◆ TASK INSTRUCTIONS
The reply must consist of the lines from the first line of the records through the line containing "### This Month", copied exactly, with every picture omitted.
═════ EXCERPTED RECORDS
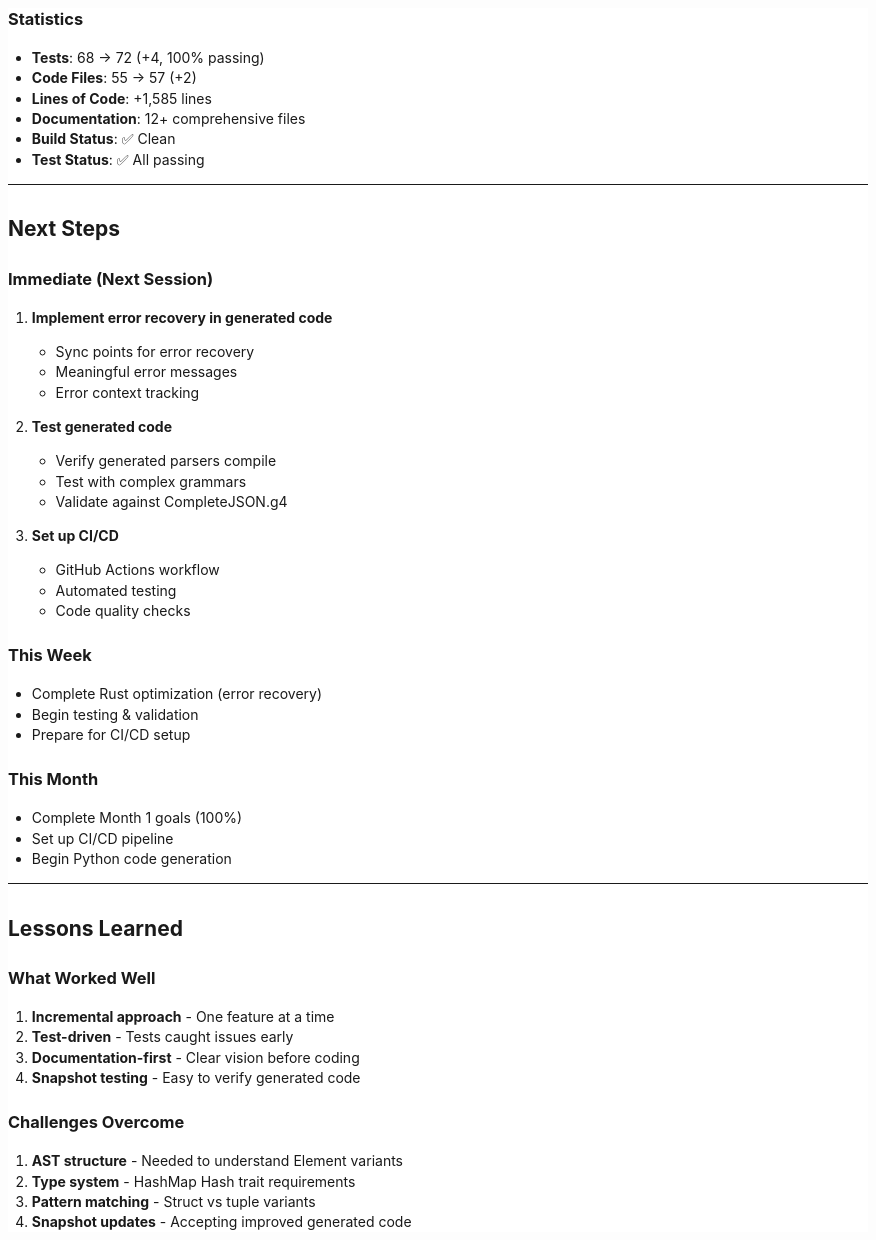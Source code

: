 ### Statistics
- **Tests**: 68 → 72 (+4, 100% passing)
- **Code Files**: 55 → 57 (+2)
- **Lines of Code**: +1,585 lines
- **Documentation**: 12+ comprehensive files
- **Build Status**: ✅ Clean
- **Test Status**: ✅ All passing

---

## Next Steps

### Immediate (Next Session)
1. **Implement error recovery in generated code**
   - Sync points for error recovery
   - Meaningful error messages
   - Error context tracking

2. **Test generated code**
   - Verify generated parsers compile
   - Test with complex grammars
   - Validate against CompleteJSON.g4

3. **Set up CI/CD**
   - GitHub Actions workflow
   - Automated testing
   - Code quality checks

### This Week
- Complete Rust optimization (error recovery)
- Begin testing & validation
- Prepare for CI/CD setup

### This Month
- Complete Month 1 goals (100%)
- Set up CI/CD pipeline
- Begin Python code generation

---

## Lessons Learned

### What Worked Well
1. **Incremental approach** - One feature at a time
2. **Test-driven** - Tests caught issues early
3. **Documentation-first** - Clear vision before coding
4. **Snapshot testing** - Easy to verify generated code

### Challenges Overcome
1. **AST structure** - Needed to understand Element variants
2. **Type system** - HashMap Hash trait requirements
3. **Pattern matching** - Struct vs tuple variants
4. **Snapshot updates** - Accepting improved generated code

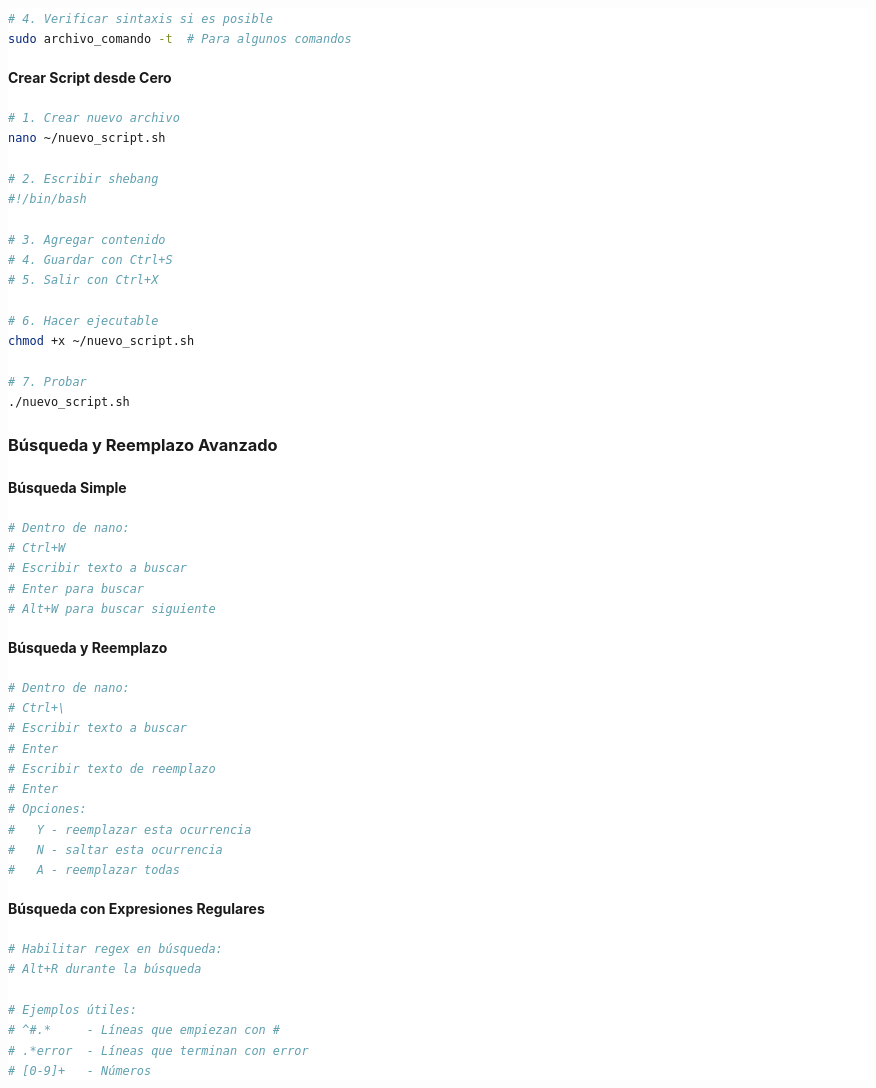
 ```bash
# 4. Verificar sintaxis si es posible
sudo archivo_comando -t  # Para algunos comandos
```

#### **Crear Script desde Cero**
```bash
# 1. Crear nuevo archivo
nano ~/nuevo_script.sh

# 2. Escribir shebang
#!/bin/bash

# 3. Agregar contenido
# 4. Guardar con Ctrl+S
# 5. Salir con Ctrl+X

# 6. Hacer ejecutable
chmod +x ~/nuevo_script.sh

# 7. Probar
./nuevo_script.sh
```

### Búsqueda y Reemplazo Avanzado

#### **Búsqueda Simple**
```bash
# Dentro de nano:
# Ctrl+W
# Escribir texto a buscar
# Enter para buscar
# Alt+W para buscar siguiente
```

#### **Búsqueda y Reemplazo**
```bash
# Dentro de nano:
# Ctrl+\
# Escribir texto a buscar
# Enter
# Escribir texto de reemplazo
# Enter
# Opciones:
#   Y - reemplazar esta ocurrencia
#   N - saltar esta ocurrencia
#   A - reemplazar todas
```

#### **Búsqueda con Expresiones Regulares**
```bash
# Habilitar regex en búsqueda:
# Alt+R durante la búsqueda

# Ejemplos útiles:
# ^#.*     - Líneas que empiezan con #
# .*error  - Líneas que terminan con error
# [0-9]+   - Números
```
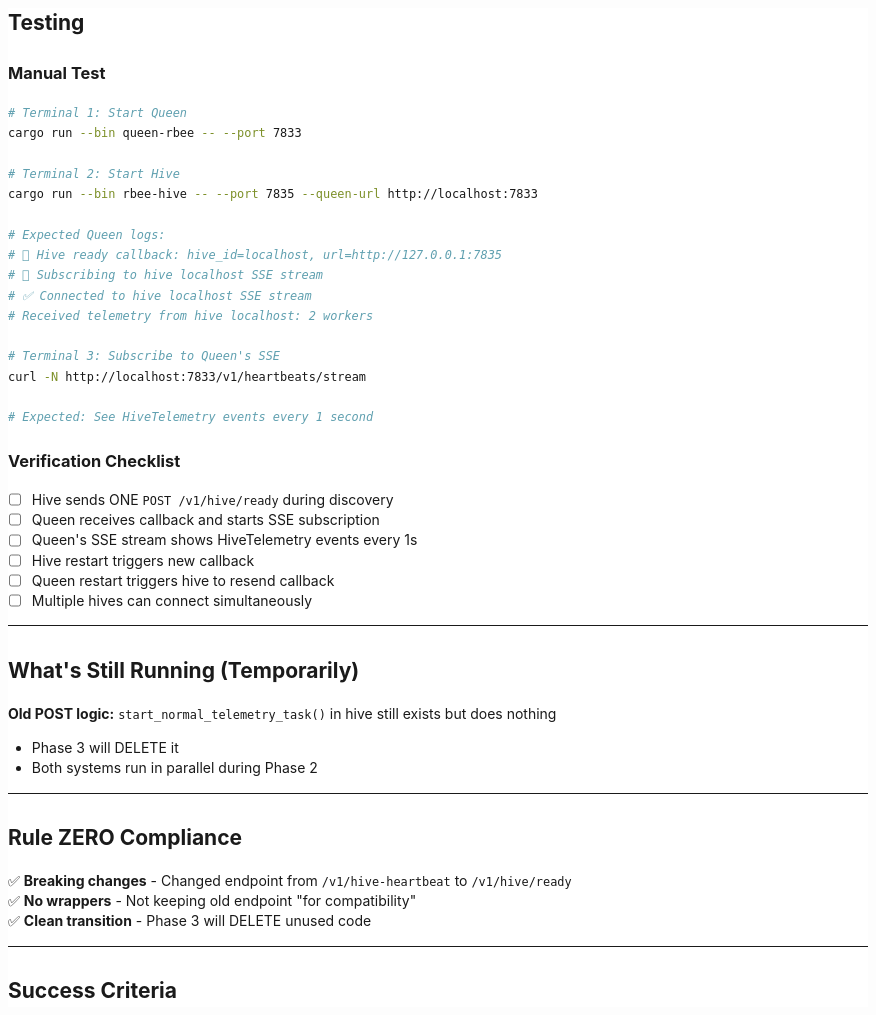 
## Testing

### Manual Test

```bash
# Terminal 1: Start Queen
cargo run --bin queen-rbee -- --port 7833

# Terminal 2: Start Hive
cargo run --bin rbee-hive -- --port 7835 --queen-url http://localhost:7833

# Expected Queen logs:
# 🐝 Hive ready callback: hive_id=localhost, url=http://127.0.0.1:7835
# 📡 Subscribing to hive localhost SSE stream
# ✅ Connected to hive localhost SSE stream
# Received telemetry from hive localhost: 2 workers

# Terminal 3: Subscribe to Queen's SSE
curl -N http://localhost:7833/v1/heartbeats/stream

# Expected: See HiveTelemetry events every 1 second
```

### Verification Checklist

- [ ] Hive sends ONE `POST /v1/hive/ready` during discovery
- [ ] Queen receives callback and starts SSE subscription
- [ ] Queen's SSE stream shows HiveTelemetry events every 1s
- [ ] Hive restart triggers new callback
- [ ] Queen restart triggers hive to resend callback
- [ ] Multiple hives can connect simultaneously

---

## What's Still Running (Temporarily)

**Old POST logic:** `start_normal_telemetry_task()` in hive still exists but does nothing
- Phase 3 will DELETE it
- Both systems run in parallel during Phase 2

---

## Rule ZERO Compliance

✅ **Breaking changes** - Changed endpoint from `/v1/hive-heartbeat` to `/v1/hive/ready`  
✅ **No wrappers** - Not keeping old endpoint "for compatibility"  
✅ **Clean transition** - Phase 3 will DELETE unused code  

---

## Success Criteria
══════════
◆ PROBLEM SOLUTION
Source code

: ### Statistics
- **Tests**: 68 → 72 (+4, 100% passing)
- **Code Files**: 55 → 57 (+2)
- **Lines of Code**: +1,585 lines
- **Documentation**: 12+ comprehensive files
- **Build Status**: ✅ Clean
- **Test Status**: ✅ All passing

---

## Next Steps

### Immediate (Next Session)
1. **Implement error recovery in generated code**
   - Sync points for error recovery
   - Meaningful error messages
   - Error context tracking

2. **Test generated code**
   - Verify generated parsers compile
   - Test with complex grammars
   - Validate against CompleteJSON.g4

3. **Set up CI/CD**
   - GitHub Actions workflow
   - Automated testing
   - Code quality checks

### This Week
- Complete Rust optimization (error recovery)
- Begin testing & validation
- Prepare for CI/CD setup

### This Month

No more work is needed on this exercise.